Six months now till ADDLANDS puts in a proper appearance, though proofs have been around now for a few months. I am coming to like long lead times. They give you a chance to draw breath and look around and start to get a sense of what your book looks like to other people. It always takes some adjustment, this bit – discovering that your characters exist now in others’ heads. Recently some writers I (greatly) admire have taken the time to read and comment on ADDLANDS, so I thought I’d put up their comments while I fiddle with a proper page for this site…
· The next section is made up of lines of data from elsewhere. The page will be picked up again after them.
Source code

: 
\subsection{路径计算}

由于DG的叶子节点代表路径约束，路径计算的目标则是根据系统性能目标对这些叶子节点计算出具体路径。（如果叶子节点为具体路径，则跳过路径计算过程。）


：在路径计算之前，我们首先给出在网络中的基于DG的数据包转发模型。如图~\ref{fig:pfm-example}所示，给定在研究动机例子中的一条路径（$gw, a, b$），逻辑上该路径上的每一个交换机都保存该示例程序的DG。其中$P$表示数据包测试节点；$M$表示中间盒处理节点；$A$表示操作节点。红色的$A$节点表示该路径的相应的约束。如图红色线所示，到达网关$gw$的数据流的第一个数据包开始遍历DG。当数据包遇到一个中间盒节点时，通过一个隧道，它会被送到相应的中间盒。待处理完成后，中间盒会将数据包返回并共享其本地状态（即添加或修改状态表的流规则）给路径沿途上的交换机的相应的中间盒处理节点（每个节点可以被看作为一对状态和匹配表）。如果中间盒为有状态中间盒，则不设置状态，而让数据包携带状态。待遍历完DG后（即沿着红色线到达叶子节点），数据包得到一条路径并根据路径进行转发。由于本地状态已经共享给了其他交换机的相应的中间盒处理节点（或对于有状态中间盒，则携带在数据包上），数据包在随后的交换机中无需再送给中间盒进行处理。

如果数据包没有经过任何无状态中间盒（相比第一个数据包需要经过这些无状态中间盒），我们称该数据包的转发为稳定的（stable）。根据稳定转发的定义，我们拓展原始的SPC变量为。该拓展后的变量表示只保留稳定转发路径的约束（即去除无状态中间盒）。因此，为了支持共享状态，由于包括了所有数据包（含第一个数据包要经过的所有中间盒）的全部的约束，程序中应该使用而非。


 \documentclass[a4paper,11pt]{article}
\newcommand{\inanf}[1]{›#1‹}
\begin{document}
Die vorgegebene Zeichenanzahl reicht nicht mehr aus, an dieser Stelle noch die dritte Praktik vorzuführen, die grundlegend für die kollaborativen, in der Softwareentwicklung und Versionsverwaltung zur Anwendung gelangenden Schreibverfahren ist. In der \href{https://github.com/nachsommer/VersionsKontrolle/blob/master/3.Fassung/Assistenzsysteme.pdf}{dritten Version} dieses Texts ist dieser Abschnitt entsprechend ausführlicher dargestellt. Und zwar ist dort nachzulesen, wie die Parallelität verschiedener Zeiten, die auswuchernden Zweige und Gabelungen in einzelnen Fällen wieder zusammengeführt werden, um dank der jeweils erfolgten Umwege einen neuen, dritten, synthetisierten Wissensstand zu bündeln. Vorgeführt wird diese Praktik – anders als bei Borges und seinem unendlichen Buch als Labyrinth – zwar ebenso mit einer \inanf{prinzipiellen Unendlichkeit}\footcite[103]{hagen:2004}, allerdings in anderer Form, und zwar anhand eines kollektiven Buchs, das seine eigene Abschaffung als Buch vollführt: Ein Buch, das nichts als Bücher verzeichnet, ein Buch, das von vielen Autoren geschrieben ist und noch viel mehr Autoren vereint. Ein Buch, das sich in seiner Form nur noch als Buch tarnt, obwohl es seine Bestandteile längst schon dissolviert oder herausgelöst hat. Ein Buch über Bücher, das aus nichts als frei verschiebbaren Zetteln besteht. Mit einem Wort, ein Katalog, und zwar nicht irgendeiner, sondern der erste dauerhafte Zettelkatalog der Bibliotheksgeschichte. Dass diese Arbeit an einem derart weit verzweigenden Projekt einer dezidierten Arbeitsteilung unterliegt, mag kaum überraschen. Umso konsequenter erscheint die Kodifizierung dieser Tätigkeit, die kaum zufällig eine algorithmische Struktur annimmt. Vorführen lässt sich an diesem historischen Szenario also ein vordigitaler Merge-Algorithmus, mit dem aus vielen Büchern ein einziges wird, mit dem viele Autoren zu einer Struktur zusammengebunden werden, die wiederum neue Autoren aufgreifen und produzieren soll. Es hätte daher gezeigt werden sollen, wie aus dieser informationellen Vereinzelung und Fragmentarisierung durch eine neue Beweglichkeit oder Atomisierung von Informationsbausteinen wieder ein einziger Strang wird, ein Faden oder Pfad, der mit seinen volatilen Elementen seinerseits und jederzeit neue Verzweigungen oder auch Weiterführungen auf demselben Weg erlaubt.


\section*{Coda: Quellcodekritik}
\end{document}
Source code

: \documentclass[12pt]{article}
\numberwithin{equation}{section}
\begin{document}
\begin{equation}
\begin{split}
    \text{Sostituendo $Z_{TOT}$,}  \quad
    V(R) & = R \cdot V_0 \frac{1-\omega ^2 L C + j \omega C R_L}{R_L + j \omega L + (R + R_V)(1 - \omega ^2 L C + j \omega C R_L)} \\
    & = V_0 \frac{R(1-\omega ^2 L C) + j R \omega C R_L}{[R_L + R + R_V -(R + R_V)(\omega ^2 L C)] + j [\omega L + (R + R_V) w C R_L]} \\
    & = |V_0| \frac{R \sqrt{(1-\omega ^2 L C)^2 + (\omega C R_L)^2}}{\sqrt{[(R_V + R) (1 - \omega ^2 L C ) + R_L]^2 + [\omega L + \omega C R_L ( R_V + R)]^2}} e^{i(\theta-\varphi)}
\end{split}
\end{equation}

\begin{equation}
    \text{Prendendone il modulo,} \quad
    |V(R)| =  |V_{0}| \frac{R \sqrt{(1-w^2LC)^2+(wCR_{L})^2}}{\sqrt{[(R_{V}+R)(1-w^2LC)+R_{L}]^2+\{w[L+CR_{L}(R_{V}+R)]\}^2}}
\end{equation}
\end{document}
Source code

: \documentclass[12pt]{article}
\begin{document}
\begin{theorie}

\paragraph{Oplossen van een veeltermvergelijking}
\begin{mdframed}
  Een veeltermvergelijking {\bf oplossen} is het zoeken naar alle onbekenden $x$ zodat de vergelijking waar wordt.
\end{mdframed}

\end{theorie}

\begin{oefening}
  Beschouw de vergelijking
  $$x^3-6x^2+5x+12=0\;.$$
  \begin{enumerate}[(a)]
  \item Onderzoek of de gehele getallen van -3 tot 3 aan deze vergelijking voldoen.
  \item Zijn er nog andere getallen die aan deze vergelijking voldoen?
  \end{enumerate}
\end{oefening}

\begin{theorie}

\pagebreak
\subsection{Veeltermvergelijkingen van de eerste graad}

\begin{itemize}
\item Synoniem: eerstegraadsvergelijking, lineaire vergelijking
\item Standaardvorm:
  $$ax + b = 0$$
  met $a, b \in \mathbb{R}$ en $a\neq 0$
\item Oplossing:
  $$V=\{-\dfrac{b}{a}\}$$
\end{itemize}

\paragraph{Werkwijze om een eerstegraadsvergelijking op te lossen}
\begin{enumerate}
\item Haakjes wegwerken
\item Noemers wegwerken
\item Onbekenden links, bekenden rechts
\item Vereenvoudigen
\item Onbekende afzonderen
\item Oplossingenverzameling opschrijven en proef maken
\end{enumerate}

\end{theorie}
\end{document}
‘Addlands is a gorgeous and painstaking evocation of the land and those who work it. Bullough’s writing is a joy – disciplined, observant and musical, blissfully free of cliché’
Andrew Miller

‘Addlands is a mesmerisingly beautiful experience, a haunting fusion of person, place and history. It is a really important contribution to the literature of the Welsh borders.’
Gerard Woodward

‘Tom Bullough’s story of one family’s struggle in a world of continuity and change is beautifully imagined and exquisitely told – passionate, lyrical, profound, sad, and sometimes, too, when you least expect it, very funny’
Carys Davis

‘I greatly admire his writing, which both requires – and generously rewards – close reading. Its visionary intensity is always thrilling, often moving.
Through a succession of brilliant word-paintings a group of interrelated characters evolves over seventy years. He handles a complex narrative with seemingly effortless skill and evokes circumscribed lives without condescension.
Few sheep-farmers in my valley – not so far from Tom’s – have children willing to continue the way-of-life he celebrates. He bravely chronicles ancient patterns of living whose future is insecure…
The English-Scottish border had that great novelist Sir Walter Scott to map its history : the English-Welsh March is imaginative territory Tom Bullough in his turn is making into his very own magical kingdom. What will he write next ?!’